You are viewing a plain text version of this content. The canonical link for it is here.

Posted to dev@spamassassin.apache.org by bu...@bugzilla.spamassassin.org on 2015/01/29 16:01:58 UTC

[Bug 7126] New: Incorrect character set detections by normalize_charset

https://issues.apache.org/SpamAssassin/show_bug.cgi?id=7126

            Bug ID: 7126
           Summary: Incorrect character set detections by
                    normalize_charset
           Product: Spamassassin
           Version: 3.4.0
          Hardware: All
                OS: All
            Status: NEW
          Severity: normal
          Priority: P2
         Component: Libraries
          Assignee: dev@spamassassin.apache.org
          Reporter: Mark.Martinec@ijs.si

Noticing that several of our local mail messages are considered by
MS::Message::Node::_normalize() / normalize_charset as being written
in far-East character sets and decoded as such, which clearly does not
make sense (they are actually in UTF-8 or Windows-1252 or ISO-8859-2),
I have put up an alternative reference implementation of _normalize()
and compared the results of the two, while manually checking the
reported differences.

In our case the one-day statistics shows that more than 8 % of
decisions taken by _normalize() were wrong.

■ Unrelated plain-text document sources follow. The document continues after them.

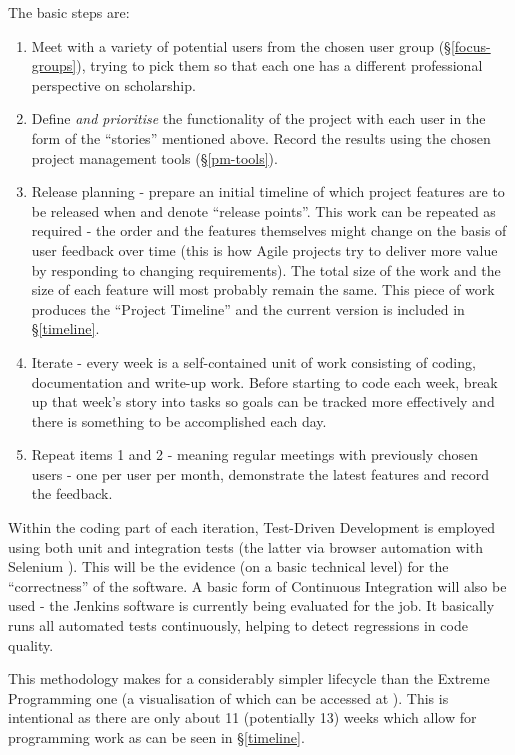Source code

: \documentclass[11pt,fleqn,twoside]{article}
\begin{document}
The basic steps are:
\begin{enumerate}
	\item Meet with a variety of potential users from the chosen user group (\S\ref{focus-groups}), trying to pick them so that each one has a different professional perspective on scholarship.
	\item Define \emph{and prioritise} the functionality of the project with each user in the form of the ``stories'' mentioned above. Record the results using the chosen project management tools (\S\ref{pm-tools}).
	\item Release planning - prepare an initial timeline of which project features are to be released when and denote ``release points''. This work can be repeated as required - the order and the features themselves might change on the basis of user feedback over time (this is how Agile projects try to deliver more value by responding to changing requirements). The total size of the work and the size of each feature will most probably remain the same. This piece of work produces the ``Project Timeline'' and the current version is included in \S\ref{timeline}.
	\item Iterate - every week is a self-contained unit of work consisting of coding, documentation and write-up work. Before starting to code each week, break up that week's story into tasks so goals can be tracked more effectively and there is something to be accomplished each day.
	\item Repeat items 1 and 2 - meaning regular meetings with previously chosen users - one per user per month, demonstrate the latest features and record the feedback.
\end{enumerate}

Within the coding part of each iteration, Test-Driven Development is employed using both unit and integration tests (the latter via browser automation with Selenium \cite{selenium}). This will be the evidence (on a basic technical level) for the ``correctness'' of the software. A basic form of Continuous Integration \cite{ci} will also be used - the Jenkins \cite{jenkins} software is currently being evaluated for the job. It basically runs all automated tests continuously, helping to detect regressions in code quality.

This methodology makes for a considerably simpler lifecycle than the Extreme Programming one (a visualisation of which can be accessed at \cite{xp-lifecycle}). This is intentional as there are only about 11 (potentially 13) weeks which allow for programming work as can be seen in \S\ref{timeline}.
\end{document}
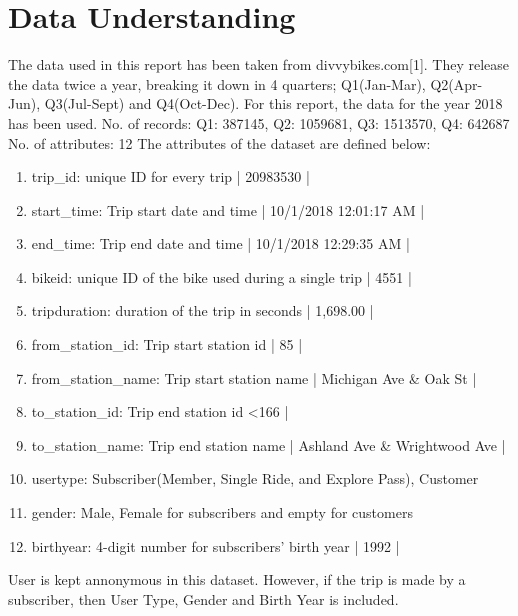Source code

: \documentclass[11pt]{article}
\begin{document}
\section{Data Understanding}
The data used in this report has been taken from divvybikes.com[1]. They release the data twice a year, breaking it down in 4 quarters; Q1(Jan-Mar), Q2(Apr-Jun), Q3(Jul-Sept) and Q4(Oct-Dec). For this report, the data for the year 2018 has been used.
\newline\newline
No. of records: Q1: 387145, Q2: 1059681, Q3: 1513570, Q4: 642687 \newline
No. of attributes: 12
\newline\newline
The attributes of the dataset are defined below:
\begin{enumerate}
   \item trip\_id: unique ID for every trip | 20983530 |
   \item start\_time: Trip start date and time | 10/1/2018  12:01:17 AM |
   \item end\_time: Trip end date and time | 10/1/2018  12:29:35 AM |
   \item bikeid: unique ID of the bike used during a single trip | 4551 |
   \item tripduration: duration of the trip in seconds | 1,698.00 |
   \item from\_station\_id: Trip start station id | 85 |
   \item from\_station\_name: Trip start station name | Michigan Ave \& Oak St |
   \item to\_station\_id: Trip end station id <166 |
   \item to\_station\_name: Trip end station name | Ashland Ave \& Wrightwood Ave |
   \item usertype: Subscriber(Member, Single Ride, and Explore Pass), Customer
   \item gender: Male, Female for subscribers and empty for customers
   \item birthyear: 4-digit number for subscribers' birth year | 1992 |
\end{enumerate}
User is kept annonymous in this dataset. However, if the trip is made by a subscriber, then User Type, Gender and Birth Year is included.
\end{document}
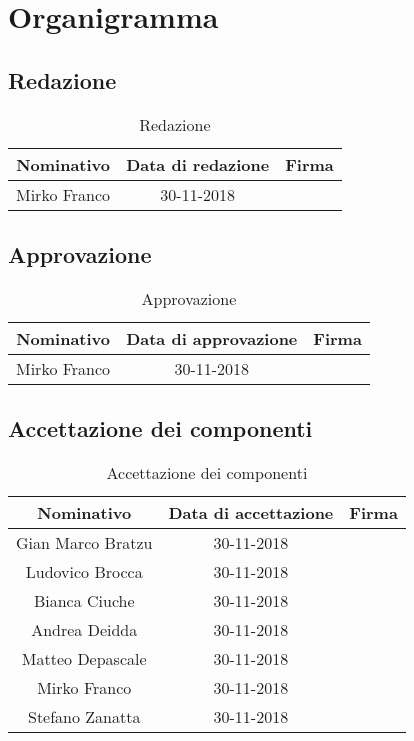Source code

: \chapter{Organigramma}
\section{Redazione}
	\begin{table}[htp]
		\centering
		\caption{Redazione}
			\begin{tabular}{|c|c|c|}
				\hline
				\textbf{Nominativo} & \textbf{Data di redazione} & \textbf{Firma} \\
				\hline 
				Mirko Franco & 30-11-2018 &  \\
				\hline
			\end{tabular}
	\end{table}
\section{Approvazione}
\begin{table}[htp]
	\centering
	\caption{Approvazione}
	\begin{tabular}{|c|c|c|}
		\hline
		\textbf{Nominativo} & \textbf{Data di approvazione} & \textbf{Firma} \\
		\hline 
		Mirko Franco & 30-11-2018 &  \\
		\hline
	\end{tabular}
\end{table}
\clearpage
\section{Accettazione dei componenti}
	\begin{table}[htp]
		\centering
		\caption{Accettazione dei componenti}
		\begin{tabular}{|c|c|c|}
			\hline
			\textbf{Nominativo} & \textbf{Data di accettazione} & \textbf{Firma} \\
			\hline 
			Gian Marco Bratzu & 30-11-2018 & \\
			Ludovico Brocca & 30-11-2018 & \\
			Bianca Ciuche & 30-11-2018 & \\
			Andrea Deidda & 30-11-2018 & \\
			Matteo Depascale & 30-11-2018 & \\
	 		Mirko Franco & 30-11-2018 &  \\
	 		Stefano Zanatta & 30-11-2018 & \\
			\hline
		\end{tabular}
	\end{table}
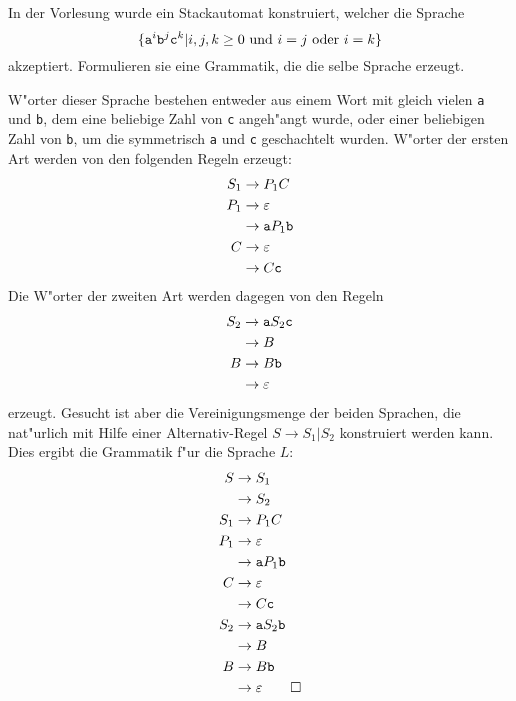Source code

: In der Vorlesung wurde ein Stackautomat konstruiert, welcher die
Sprache
\[
\{{\tt a}^i{\tt b}^j{\tt c}^k|\text{$i,j,k\ge 0$ und $i=j$ oder $i=k$}\}
\]
akzeptiert.
Formulieren sie eine Grammatik, die die selbe Sprache erzeugt.

\begin{loesung}
W"orter dieser Sprache bestehen entweder aus einem Wort mit gleich
vielen {\tt a} und {\tt b}, dem eine beliebige Zahl von {\tt c}
angeh"angt wurde, oder einer beliebigen Zahl von {\tt b}, um die
symmetrisch {\tt a} und {\tt c} geschachtelt wurden.
W"orter der ersten Art werden von den folgenden Regeln erzeugt:
\begin{align*}
S_1&\to P_1C\\
P_1&\to\varepsilon\\
   &\to {\tt a}P_1{\tt b}\\
C  &\to\varepsilon\\
   &\to C{\tt c}
\end{align*}
Die W"orter der zweiten Art werden dagegen von den Regeln
\begin{align*}
S_2&\to{\tt a}S_2{\tt c}\\
   &\to B\\
B  &\to B{\tt b}\\
   &\to\varepsilon
\end{align*}
erzeugt.
Gesucht ist aber die Vereinigungsmenge der beiden Sprachen, die
nat"urlich mit Hilfe einer Alternativ-Regel $S\to S_1|S_2$
konstruiert werden kann.
Dies ergibt die Grammatik f"ur die Sprache $L$:
\begin{align*}
S  &\to S_1\\
   &\to S_2\\
S_1&\to P_1C\\
P_1&\to\varepsilon\\
   &\to {\tt a}P_1{\tt b}\\
C  &\to\varepsilon\\
   &\to C{\tt c}\\
S_2&\to{\tt a}S_2{\tt b}\\
   &\to B\\
B  &\to B{\tt b}\\
   &\to\varepsilon
\qedhere
\end{align*}
\end{loesung}
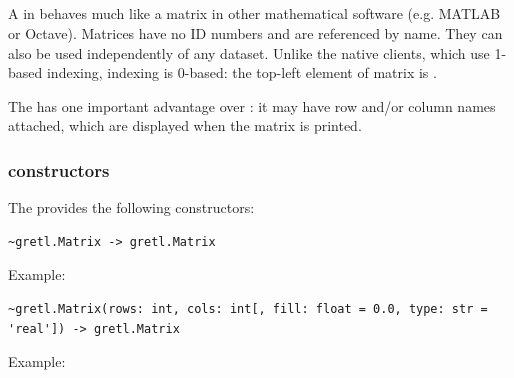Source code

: \subsection[gretl.Matrix class]{\classpymatrix}\label{sec:classpymatrix}
A  in \gretl behaves much like a matrix in other
mathematical software (e.g. MATLAB or Octave). Matrices have no
ID numbers and are referenced by name. They can also be used
independently of any dataset. Unlike the native \gretl clients,
which use 1-based indexing, \gretlmatrix indexing is 0-based:
the top-left element of matrix  is .

The \classpymatrix has one important advantage over
: it may have row and/or column names
attached, which are displayed when the matrix is printed.


\subsubsection{\classpymatrixb constructors}
The \classpymatrix provides the following constructors:

\begin{lstlisting}[style=pythonstylefoot]
~gretl.Matrix -> gretl.Matrix
\end{lstlisting}
Example:\newline
{}

\begin{lstlisting}[style=pythonstylefoot]
~gretl.Matrix(rows: int, cols: int[, fill: float = 0.0, type: str = 'real']) -> gretl.Matrix
\end{lstlisting}
Example:\newline
{}\\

The most common
differences were:

- decoded as big5      (should be decoded as iso-8859-2)
- decoded as euc-kr    (should be decoded as utf-8)
- decoded as euc-jp    (should be decoded as utf-8)
- decoded as shift_jis (should be decoded as windows-1252)
- decoded as utf-8     (should be decoded as windows-1252)
- not decoded          (should be decoded as gb2312)
- not decoded          (should be decoded as gbk)
- not decoded          (should be decoded as utf-8)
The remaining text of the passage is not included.